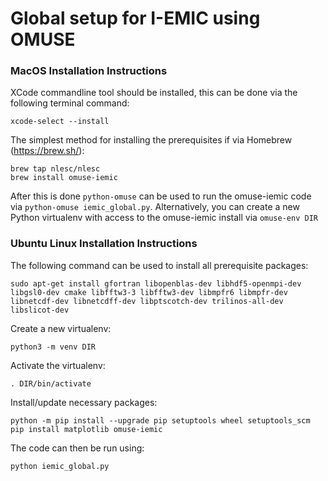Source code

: # Global setup for I-EMIC using OMUSE #

### MacOS Installation Instructions ###

XCode commandline tool should be installed, this can be done via the following
terminal command:

    xcode-select --install


The simplest method for installing the prerequisites if via Homebrew
(https://brew.sh/):

    brew tap nlesc/nlesc
    brew install omuse-iemic

After this is done `python-omuse` can be used to run the omuse-iemic code via
`python-omuse iemic_global.py`. Alternatively, you can create a new Python
virtualenv with access to the omuse-iemic install via `omuse-env DIR`

### Ubuntu Linux Installation Instructions ###

The following command can be used to install all prerequisite packages:

    sudo apt-get install gfortran libopenblas-dev libhdf5-openmpi-dev libgsl0-dev cmake libfftw3-3 libfftw3-dev libmpfr6 libmpfr-dev libnetcdf-dev libnetcdff-dev libptscotch-dev trilinos-all-dev libslicot-dev

Create a new virtualenv:

    python3 -m venv DIR

Activate the virtualenv:

    . DIR/bin/activate

Install/update necessary packages:

    python -m pip install --upgrade pip setuptools wheel setuptools_scm
    pip install matplotlib omuse-iemic

The code can then be run using:

    python iemic_global.py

★ ★ ★

The answer must consist only of the lines from the beginning of the entries above through the line that holds "xcode-select --install", reproduced exactly and without pictures.

Source code

: # Global setup for I-EMIC using OMUSE #

### MacOS Installation Instructions ###

XCode commandline tool should be installed, this can be done via the following
terminal command:

    xcode-select --install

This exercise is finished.